Last Tuesday, the U.S. Securities and Exchange Committee (SEC) announced that public companies will now be allowed to circulate material information via social media sites like Facebook and Twitter, as long as they first tell investors which sites they intend to use.

The SEC’s decision comes after Netflix CEO Reed Hastings came under fire for a Facebook post in July of last year stating that the company exceeded one billion hours of viewing in June. Hastings’ post caused a spike in shares, which rose 6.2% that day alone.

Through their move, the SEC has acknowledged a shift in business’ relationship with technology – it is growing, it is pervasive and companies are embracing it. However, it is the financial services industry, in particular, that the decision affects, and for the better.

The rule really comes into play when the information that is circulated might change a company’s stock price, as was the case with Netflix. By posting the information to Facebook, did the company really make the information public to all investors? Was everyone given a fair chance at getting the information?

Short answer – yes.

But more than that, the answer is investors should be looking at social media regardless. More than a third (35 percent) of respondents to a recent Ask Your Target Market survey stated that they have seen tweets or other social media posts used as sources by official news outlets. This demonstrates that not only is the general public looking to social media for information, but those seen as reliable news sources are, too. As technology evolves and instant access becomes even more instantaneous, social media will continue to present itself as a supply of information.

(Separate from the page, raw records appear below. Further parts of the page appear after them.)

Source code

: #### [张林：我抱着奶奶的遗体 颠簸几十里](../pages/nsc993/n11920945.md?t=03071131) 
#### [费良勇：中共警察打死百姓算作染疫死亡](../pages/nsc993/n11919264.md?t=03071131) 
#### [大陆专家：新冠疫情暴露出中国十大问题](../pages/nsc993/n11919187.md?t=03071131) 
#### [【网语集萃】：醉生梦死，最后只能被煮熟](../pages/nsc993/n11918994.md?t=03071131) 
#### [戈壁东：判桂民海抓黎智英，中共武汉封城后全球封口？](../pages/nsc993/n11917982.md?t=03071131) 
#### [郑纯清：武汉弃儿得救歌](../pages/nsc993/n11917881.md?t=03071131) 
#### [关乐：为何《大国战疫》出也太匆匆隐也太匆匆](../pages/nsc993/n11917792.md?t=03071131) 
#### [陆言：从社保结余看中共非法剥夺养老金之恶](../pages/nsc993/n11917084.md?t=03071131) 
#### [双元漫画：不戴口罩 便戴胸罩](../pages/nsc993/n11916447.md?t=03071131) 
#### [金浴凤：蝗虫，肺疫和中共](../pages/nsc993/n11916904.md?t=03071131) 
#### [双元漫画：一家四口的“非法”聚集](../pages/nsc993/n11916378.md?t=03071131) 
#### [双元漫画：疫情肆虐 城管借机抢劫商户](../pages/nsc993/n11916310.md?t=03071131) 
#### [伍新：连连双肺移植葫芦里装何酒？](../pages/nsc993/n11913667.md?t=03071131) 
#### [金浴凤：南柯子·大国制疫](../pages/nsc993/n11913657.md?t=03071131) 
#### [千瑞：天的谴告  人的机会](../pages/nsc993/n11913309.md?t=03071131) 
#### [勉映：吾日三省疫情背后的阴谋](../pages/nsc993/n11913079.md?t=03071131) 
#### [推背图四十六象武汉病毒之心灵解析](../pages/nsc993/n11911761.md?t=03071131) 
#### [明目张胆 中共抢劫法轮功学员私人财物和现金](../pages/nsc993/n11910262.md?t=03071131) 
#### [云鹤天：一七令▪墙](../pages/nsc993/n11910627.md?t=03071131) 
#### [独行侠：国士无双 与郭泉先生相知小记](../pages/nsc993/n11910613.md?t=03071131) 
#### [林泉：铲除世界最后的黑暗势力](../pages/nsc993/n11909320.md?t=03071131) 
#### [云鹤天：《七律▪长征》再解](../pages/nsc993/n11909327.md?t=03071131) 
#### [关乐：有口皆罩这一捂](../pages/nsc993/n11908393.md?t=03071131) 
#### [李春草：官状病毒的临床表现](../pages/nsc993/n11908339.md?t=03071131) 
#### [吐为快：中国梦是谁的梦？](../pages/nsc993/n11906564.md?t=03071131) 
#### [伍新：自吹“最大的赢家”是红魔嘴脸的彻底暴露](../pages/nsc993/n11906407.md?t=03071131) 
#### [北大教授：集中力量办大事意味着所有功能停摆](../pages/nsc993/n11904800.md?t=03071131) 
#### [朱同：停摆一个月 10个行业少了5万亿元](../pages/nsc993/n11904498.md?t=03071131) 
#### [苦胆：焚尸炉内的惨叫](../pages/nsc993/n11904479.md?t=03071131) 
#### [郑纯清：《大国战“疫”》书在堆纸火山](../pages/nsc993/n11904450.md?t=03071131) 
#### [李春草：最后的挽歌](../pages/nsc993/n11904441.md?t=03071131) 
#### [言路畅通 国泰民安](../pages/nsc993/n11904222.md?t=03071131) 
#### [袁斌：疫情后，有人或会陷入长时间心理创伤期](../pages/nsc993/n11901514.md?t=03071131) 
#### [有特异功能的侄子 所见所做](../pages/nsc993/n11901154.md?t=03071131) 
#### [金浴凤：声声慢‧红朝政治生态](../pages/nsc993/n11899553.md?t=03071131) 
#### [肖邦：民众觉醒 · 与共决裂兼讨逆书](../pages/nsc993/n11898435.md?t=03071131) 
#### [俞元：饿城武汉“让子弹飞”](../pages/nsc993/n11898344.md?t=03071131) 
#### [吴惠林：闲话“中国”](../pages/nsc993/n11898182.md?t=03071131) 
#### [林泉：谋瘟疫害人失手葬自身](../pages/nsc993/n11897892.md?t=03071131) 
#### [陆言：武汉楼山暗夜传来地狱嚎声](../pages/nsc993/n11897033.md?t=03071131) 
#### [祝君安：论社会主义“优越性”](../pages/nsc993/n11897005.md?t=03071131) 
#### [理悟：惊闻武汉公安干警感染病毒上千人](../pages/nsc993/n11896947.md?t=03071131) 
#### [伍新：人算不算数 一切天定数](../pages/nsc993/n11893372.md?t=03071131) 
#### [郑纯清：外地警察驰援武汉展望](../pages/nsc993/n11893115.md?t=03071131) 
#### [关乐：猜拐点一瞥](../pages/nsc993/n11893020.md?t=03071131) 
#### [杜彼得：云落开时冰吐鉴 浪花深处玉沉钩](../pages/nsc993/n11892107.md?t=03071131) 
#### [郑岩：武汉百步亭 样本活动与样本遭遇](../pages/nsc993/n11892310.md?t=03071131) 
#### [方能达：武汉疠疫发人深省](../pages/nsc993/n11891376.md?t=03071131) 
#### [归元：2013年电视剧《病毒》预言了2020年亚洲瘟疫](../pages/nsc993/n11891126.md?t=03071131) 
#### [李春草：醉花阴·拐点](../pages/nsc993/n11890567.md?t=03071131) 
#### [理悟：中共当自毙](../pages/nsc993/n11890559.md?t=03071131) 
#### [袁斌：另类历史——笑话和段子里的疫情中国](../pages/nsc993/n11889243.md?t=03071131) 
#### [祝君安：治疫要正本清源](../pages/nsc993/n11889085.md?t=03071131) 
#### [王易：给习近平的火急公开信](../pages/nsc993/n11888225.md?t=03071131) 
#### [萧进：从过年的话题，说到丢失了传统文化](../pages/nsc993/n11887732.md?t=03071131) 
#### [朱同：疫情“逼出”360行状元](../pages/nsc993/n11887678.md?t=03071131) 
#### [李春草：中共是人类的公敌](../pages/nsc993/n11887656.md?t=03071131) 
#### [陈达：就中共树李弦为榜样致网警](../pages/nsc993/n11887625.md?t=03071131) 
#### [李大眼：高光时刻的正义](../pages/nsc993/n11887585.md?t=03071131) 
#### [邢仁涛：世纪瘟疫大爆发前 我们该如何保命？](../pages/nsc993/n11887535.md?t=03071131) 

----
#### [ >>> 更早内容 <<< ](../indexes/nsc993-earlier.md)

Although the SEC still has some questions that need to be clarified for investors – i.e. which sites are appropriate for announcements and how messages should be framed – this decision gives the financial services industry a chance to get better acquainted with social media, something the industry has been reluctant to do.

Social media won’t replace the traditional ways of reporting major information, such as conference calls and press releases, at least not in the near term. Whether or not that does happen, company executives will need to be careful about what they post.

What do you think? Will the SEC’s ruling be a hit or a miss?